Problem to solve:
Below are the entries; return every line among them that holds the word "select".

=== Section Start ===

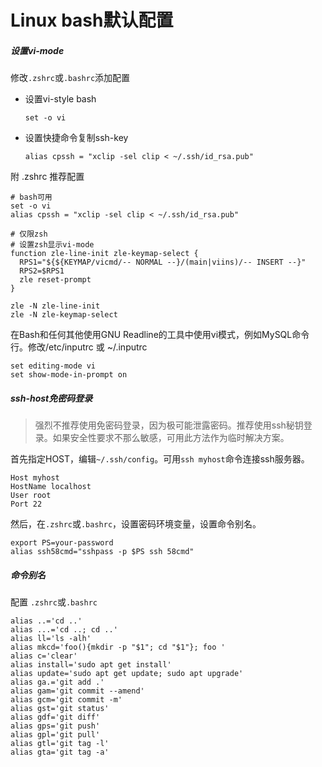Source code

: # Linux bash默认配置


##### 设置vi-mode

修改`.zshrc`或`.bashrc`添加配置

* 设置vi-style bash

  `set -o vi`

* 设置快捷命令复制ssh-key

  `alias cpssh = "xclip -sel clip < ~/.ssh/id_rsa.pub"`


附 .zshrc 推荐配置
```
# bash可用
set -o vi
alias cpssh = "xclip -sel clip < ~/.ssh/id_rsa.pub"

# 仅限zsh
# 设置zsh显示vi-mode
function zle-line-init zle-keymap-select {
  RPS1="${${KEYMAP/vicmd/-- NORMAL --}/(main|viins)/-- INSERT --}"
  RPS2=$RPS1
  zle reset-prompt
}

zle -N zle-line-init
zle -N zle-keymap-select
```

在Bash和任何其他使用GNU Readline的工具中使用vi模式，例如MySQL命令行。修改/etc/inputrc 或 ~/.inputrc

```
set editing-mode vi
set show-mode-in-prompt on
```

##### ssh-host免密码登录

  > 强烈不推荐使用免密码登录，因为极可能泄露密码。推荐使用ssh秘钥登录。如果安全性要求不那么敏感，可用此方法作为临时解决方案。

  首先指定HOST，编辑`~/.ssh/config`。可用`ssh myhost`命令连接ssh服务器。
  ```
  Host myhost
  HostName localhost
  User root
  Port 22
  ```

  然后，在`.zshrc`或`.bashrc`，设置密码环境变量，设置命令别名。
  ```
  export PS=your-password
  alias ssh58cmd="sshpass -p $PS ssh 58cmd"
  ```

##### 命令别名
  配置 `.zshrc`或`.bashrc`
  ```
  alias ..='cd ..'
  alias ...='cd ..; cd ..'
  alias ll='ls -alh'
  alias mkcd='foo(){mkdir -p "$1"; cd "$1"}; foo '
  alias c='clear'
  alias install='sudo apt get install'
  alias update='sudo apt get update; sudo apt upgrade'
  alias ga.='git add .'
  alias gam='git commit --amend'
  alias gcm='git commit -m'
  alias gst='git status'
  alias gdf='git diff'
  alias gps='git push'
  alias gpl='git pull'
  alias gtl='git tag -l'
  alias gta='git tag -a'
  ```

=== Section End ===

Answer:
function zle-line-init zle-keymap-select {
zle -N zle-keymap-select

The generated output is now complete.